Wikimedia Diversity Conference 2013/Documentation/T Vishnu Vardhan

Session: Session: T Vishnu Vardhan // So many languages: Challenges and opportunities for Wikimedia movement in India edit

Abstract edit

Due to the large number of languages that exist in India, the country has more than 20 different Wikipedia language versions. However, most of them are neither significant in size nor in quality. The presentation looks at the challenges and opportunities the language diversity in India presents to the Indian Wikimedia movement. An attempt will also be made at speculating about possible models on how each language could also potentially contribute to other Wikipedia language versions. The presentation will critically look at the following questions: Could language diversity diversify and develop the Indian language version of Wikipedia? Is there really unity in diversity?

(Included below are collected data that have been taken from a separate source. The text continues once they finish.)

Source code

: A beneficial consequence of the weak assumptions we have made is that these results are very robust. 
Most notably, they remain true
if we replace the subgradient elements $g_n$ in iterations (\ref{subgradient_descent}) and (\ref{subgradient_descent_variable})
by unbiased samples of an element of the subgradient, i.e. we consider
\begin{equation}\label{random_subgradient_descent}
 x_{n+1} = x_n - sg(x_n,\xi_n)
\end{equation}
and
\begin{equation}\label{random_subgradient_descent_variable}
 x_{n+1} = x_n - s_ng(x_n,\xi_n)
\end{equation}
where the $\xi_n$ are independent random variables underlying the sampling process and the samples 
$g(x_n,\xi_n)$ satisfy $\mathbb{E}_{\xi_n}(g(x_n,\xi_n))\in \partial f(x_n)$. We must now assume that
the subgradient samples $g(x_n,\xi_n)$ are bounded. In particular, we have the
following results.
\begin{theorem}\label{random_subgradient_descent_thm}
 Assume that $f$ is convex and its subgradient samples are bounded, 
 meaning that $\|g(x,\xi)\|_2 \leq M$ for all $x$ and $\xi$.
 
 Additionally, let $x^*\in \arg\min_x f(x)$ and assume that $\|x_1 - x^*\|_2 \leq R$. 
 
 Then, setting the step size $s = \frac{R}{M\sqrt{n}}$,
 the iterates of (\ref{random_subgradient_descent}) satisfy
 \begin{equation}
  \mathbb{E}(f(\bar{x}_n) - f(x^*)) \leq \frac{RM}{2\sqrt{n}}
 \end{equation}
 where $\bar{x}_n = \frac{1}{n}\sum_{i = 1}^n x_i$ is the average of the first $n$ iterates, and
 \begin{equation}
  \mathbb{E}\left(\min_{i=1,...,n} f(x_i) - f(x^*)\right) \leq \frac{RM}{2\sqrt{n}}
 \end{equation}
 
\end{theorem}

Starting point / Insights edit

Looking at the language diversity in India

  • Half of all modern languages may vanish by 1200 according to UNESCO report in 2010
  • Large languages also die (Latin, ancient Greek, Sanskrit)
  • 179 languages and 544 dialects in the Indian Empire; according to 1961 census reports, there's 1,652 mother tongues in India
    • 122 languages spoken by 10,000
    • Constitutions recognizes 22
    • 87 used in print media
    • 71 used in radio
    • 66 scripts (Konkani has 5!)
  • Many languages never put in script
    • 220 languages died in the last 50 years
    • 150 could die soon

Wikipedia in India

  • 22 languages
  • More than 20 Indian language Wikipedias in incubation
  • Page views in Indian language Wikipedias are increasing, but there's a major lack of articles and editors for these languages

Challenges and Opportunities

  • Orality of languages (mostly spoken languages)
  • Knowledge production in Indian languages is mostly in creative side; not critical writing being produced in languages. Bulk of knowledge state funded.
  • Aspiration of English education (youth interested in English more than Indian languages)
  • Lack of standards (research, etc.) compared to other Wikipedias
  • Translation challenges (inter-Indic hasn't happened)
  • Regional identity is associated to language (big cities like Delhi, Bombay, Hyderabad, or Bangalore have 300+ languages)

Technical challenges

  • Inadequate support for Indian scripts on digital environment (not just Wikipedia; all technology devices; lobbying with gov't to establish requirements)
  • Typing is a major challenge (too many letters and not enough keys when mapping to Latin keyboard) - video tutorials; Indic typing at school level to train students how to type
  • OCR - Indian Language scripts are too complex - lobbying with C-DAC (gov't agency)
  • Dearth of quality content avialable in digital format (looking at digitization of encyclopedias and releasing them under CC licenses)
  • Different standards/formats/generations
  • Insularity of existing niche communities (18-25 tech background folks; community doesn't diversify) -- bring thematic experts

Opportunities

  • Levaraging the three-language policy of education
  • Boom in higher education --number of Indian universities and colleges growing dramatically. Trying to harness student time. Trying to integrate Wikipedia into the pedagogy with Christ University Partnership (1,600 students, 5 Indic languages).
  • e.g., Lilavethi's Daughter project on women scientists in India: multilingual articles on smae topics
    • creating project structures, pool of resources so anyone can use them
    • building a sense of healthy competition between communities
  • sharing hte periodic metrics and analyses with the community

Some questions:

  • What happens to diversity of the 700-odd Indian languages
  • Doe we need to put energy into bringing them on Wikimedia projects?
  • Language diversity preservation needn't be tied to encyclopedic knowledge production

WikiSpeech - Project ideas

  • What to collect, how to collect, potential of mobile, viz and metadata, mediawiki and wiki models
  • pad.ma

Questions / Next steps recommendations edit

Q: Should Wikimedia be in the business of language preservation? A: Yes.

Q: Should we do oral citations? A: Yes.

Q: How to balance all opportunities vs actually achieving something? A: Trying by having a diverse group of languages to do pilots with and seeing the outcome of which works best.